A RECORD TALLY OF LEADERS
Merz will open the conference on Friday afternoon with a speech expected to seek to shore up transatlantic ties while also emphasising the need to strengthen the European Union, a German government official said earlier this week.
Around 70 heads of state and government and more than 140 ministers, including Chinese Foreign Minister Wang Yi, Ukrainian President Volodymyr Zelenskyy, French President Emmanuel Macron, British Prime Minister Keir Starmer and India’s Foreign Minister Subrahmanyam Jaishankar are expected under tight security in Munich.
Christine Lagarde is due to be the first European Central Bank president to address the event, underlining how efforts to make Europe’s economy more resilient are seen as part of the wider political stakes.
A large delegation from the US Congress had also been expected to accompany Rubio but many pulled out to stay in Washington for a closely watched House vote on funding the Department of Homeland Security.
Russia is not sending a delegation and the forum withdrew invitations to Iranian officials after the Tehran government’s countrywide crackdown on protests last month, in which thousands of people have been reported killed.

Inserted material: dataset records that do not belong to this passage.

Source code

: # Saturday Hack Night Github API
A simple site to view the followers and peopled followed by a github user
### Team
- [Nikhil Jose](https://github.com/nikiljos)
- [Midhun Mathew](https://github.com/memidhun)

Instead, the son of the last Shah of Iran is expected to give a speech, while a large Iranian opposition rally is seen taking place in town.

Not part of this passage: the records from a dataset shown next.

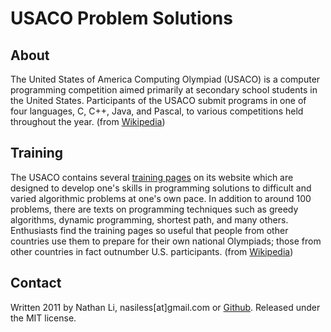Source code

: # USACO Problem Solutions

## About

The United States of America Computing Olympiad (USACO) is a computer
programming competition aimed primarily at secondary school students 
in the United States. Participants of the USACO submit programs in one
of four languages, C, C++, Java, and Pascal, to various competitions
held throughout the year. (from [Wikipedia](http://en.wikipedia.org/wiki/United_States_of_America_Computing_Olympiad))

## Training

The USACO contains several [training pages](http://ace.delos.com/usacogate) on its website which are
designed to develop one's skills in programming solutions to difficult
and varied algorithmic problems at one's own pace. In addition to around
100 problems, there are texts on programming techniques such as greedy
algorithms, dynamic programming, shortest path, and many others. Enthusiasts
find the training pages so useful that people from other countries use
them to prepare for their own national Olympiads; those from other countries
in fact outnumber U.S. participants. (from [Wikipedia](http://en.wikipedia.org/wiki/United_States_of_America_Computing_Olympiad#Training_pages))

## Contact

Written 2011 by Nathan Li, nasiless[at]gmail.com or [Github](http://github.com/nasi). Released under the MIT license.
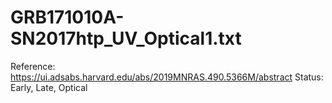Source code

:# GRB171010A-SN2017htp_UV_Optical1.txt

Reference: https://ui.adsabs.harvard.edu/abs/2019MNRAS.490.5366M/abstract
Status: Early, Late, Optical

After bringing NATO to the brink of implosion over his threats to annexe Greenland, Trump appears to have backed off for the moment, after heavy pressure from many of his own supporters, said Claudia Major, senior vice president at the German Marshall Fund overseeing its work on transatlantic security.
She noted, however, that the underlying shift in transatlantic relations had not changed, pointing out that Rubio’s next stops in Europe were Hungary and Slovakia, both run by nationalist leaders who often clash with the EU on key issues such as Ukraine.
But she said the meeting could nonetheless offer European allies an opportunity to press for continued support from Washington for Ukraine, in particular on security guarantees.
“If there were progress on questions like these, then there would also be progress on the overarching issue: are we moving closer to a ceasefire that truly ends the war and does not plant the seeds for the next one?”